It has taken five days or less for the government and media lies used to justify the reopening of Australian schools to be exposed. The pious statements about children’s mental health and the importance of their learning have given way to the reality: an already underfunded public school system rendered completely dysfunctional as thousands of students and teachers are infected with a potentially-deadly virus and hundreds of thousands more are exposed.

In New South Wales (NSW), the country’s most populous state, the majority of students only returned to classrooms last Tuesday. In three days, from Tuesday to Thursday, 2,417 students tested positive for the virus, together with 617 teachers and staff. The confirmed cases spanned 438 schools. It is not known how many are public and how many private.

In Victoria, many students reentered schools on Monday, though some went back later in the week. There, the figures reported during the day Friday were 2,900 students infected and 410 staff.

In line with near-identical reopening plans adopted by the NSW Liberal government and its Labor counterpart in Victoria, not a single school has closed as a result of the transmission.

Government leaders and education bureaucrats in both states earlier expressed a great deal of concern about the wellbeing of students.

Contrary to all previous experience, holidaying students were supposedly pining for a return to their classrooms. Online learning, which has been successfully rolled out on a number of occasions over the past two years, despite the refusal of governments to invest the necessary resources, was presented as the greatest evil.

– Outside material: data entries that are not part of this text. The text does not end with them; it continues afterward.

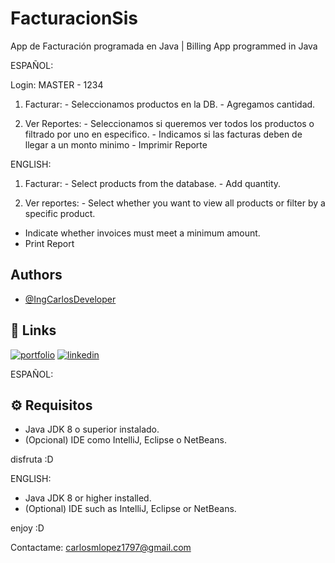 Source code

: 
# FacturacionSis

App de Facturación programada en Java | Billing App programmed in Java

ESPAÑOL:

Login: MASTER - 1234

1) Facturar: - Seleccionamos productos en la DB.
             - Agregamos cantidad.
   
3) Ver Reportes: - Seleccionamos si queremos ver todos los productos o filtrado por uno en especifico.
                 - Indicamos si las facturas deben de llegar a un monto minimo
                 - Imprimir Reporte

ENGLISH:

1) Facturar: - Select products from the database.
             - Add quantity.

3) Ver reportes: - Select whether you want to view all products or filter by a specific product.
- Indicate whether invoices must meet a minimum amount.
- Print Report

## Authors

- [@IngCarlosDeveloper](https://www.github.com/IngCarlosDeveloper)


## 🔗 Links
[![portfolio](https://img.shields.io/badge/my_portfolio-000?style=for-the-badge&logo=ko-fi&logoColor=white)](https://github.com/IngCarlosDeveloper)
[![linkedin](https://img.shields.io/badge/linkedin-0A66C2?style=for-the-badge&logo=linkedin&logoColor=white)]([https://www.linkedin.com/](https://www.linkedin.com/in/ingcarlosdeveloper/))

ESPAÑOL:
## ⚙️ Requisitos

- Java JDK 8 o superior instalado.
- (Opcional) IDE como IntelliJ, Eclipse o NetBeans.

disfruta :D

ENGLISH:

- Java JDK 8 or higher installed.
- (Optional) IDE such as IntelliJ, Eclipse or NetBeans.

enjoy :D

Contactame: carlosmlopez1797@gmail.com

However, the very same politicians and state authorities, together with a motley crew of psychologists, right-wing epidemiologists and media commentators who function as their propagandists, have responded to the mass infections of the past week with a shrug or less. Some are even ghoulishly celebrating the spread of the virus.

NSW education minister Sarah Mitchell declared: “I’m so pleased with how this first week has gone… I really couldn’t have wished for a better start to the school year.”

Similar comments were made by Victorian education minister James Merlino. An unnamed state education department representative told the Age yesterday, “Detecting coronavirus cases through our school rapid testing program shows that our program is working…” Schools were purportedly “managing their outbreaks really well.”

The response points to the underlying agenda of the reopening: to further normalise the spread of the virus for the foreseeable future, and to get the economy, and big business profits, moving, with millions of students in schools and their parents on the job.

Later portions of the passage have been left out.